The Supreme Court dissenters accused the majority of sacrificing the rights of ordinary homeowners to please well-connected developers.

"Under the banner of economic development, all private property is now vulnerable to being taken and transferred to another private owner," Justice Sandra Day O'Connor said. "Nothing is to prevent the state from replacing any Motel 6 with a Ritz-Carlton, any home with a shopping mall or any farm with a factory."

The ruling's effect in California probably will be blunted by protective state laws, although lawyers and redevelopment officials disagreed about that Thursday.

Under California law, a redevelopment agency may condemn property only in a "blighted area." At least eight other states -- Arkansas, Florida, Illinois, Kentucky, Maine, Montana, South Carolina and Washington -- have put similar restrictions on city redevelopment agencies.

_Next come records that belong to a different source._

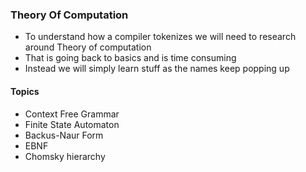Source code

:### Theory Of Computation
- To understand how a compiler tokenizes we will need to research around Theory of computation
- That is going back to basics and is time consuming
- Instead we will simply learn stuff as the names keep popping up

#### Topics
- Context Free Grammar
- Finite State Automaton
- Backus-Naur Form
- EBNF
- Chomsky hierarchy
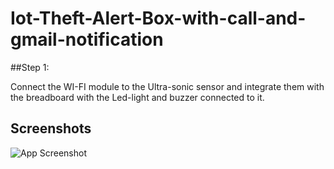 # Iot-Theft-Alert-Box-with-call-and-gmail-notification

##Step 1:

Connect the WI-FI module to the Ultra-sonic sensor and integrate them with the breadboard with the Led-light and buzzer connected to it.

## Screenshots

![App Screenshot](https://github.com/giriprasad51/Iot-Theft-Alert-Box-with-call-and-gmail-notification/blob/main/imgs/Picture1.png)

The high court noted Thursday that other states could pass similar laws to restrict such seizures.

The Connecticut dispute was a test of government power versus individual rights, pitting a community's hopes for economic rebirth against the rights of an individual -- in this case a nurse named Susette Kelo -- to keep her home.

The case turned on the provision in the Constitution that says the government may take private property "for public use" so long as it pays the owner "just compensation."

Originally, "public use" meant the land was to be used by the public, such as for a road, canal, military base or government building. In the 19th century, railroads were permitted to take private lands because they served the public. Then in the mid-20th century, the court said officials could condemn homes and stores in "blighted" areas as part of a redevelopment plan. That helped spawn an era of "urban renewal" across the nation.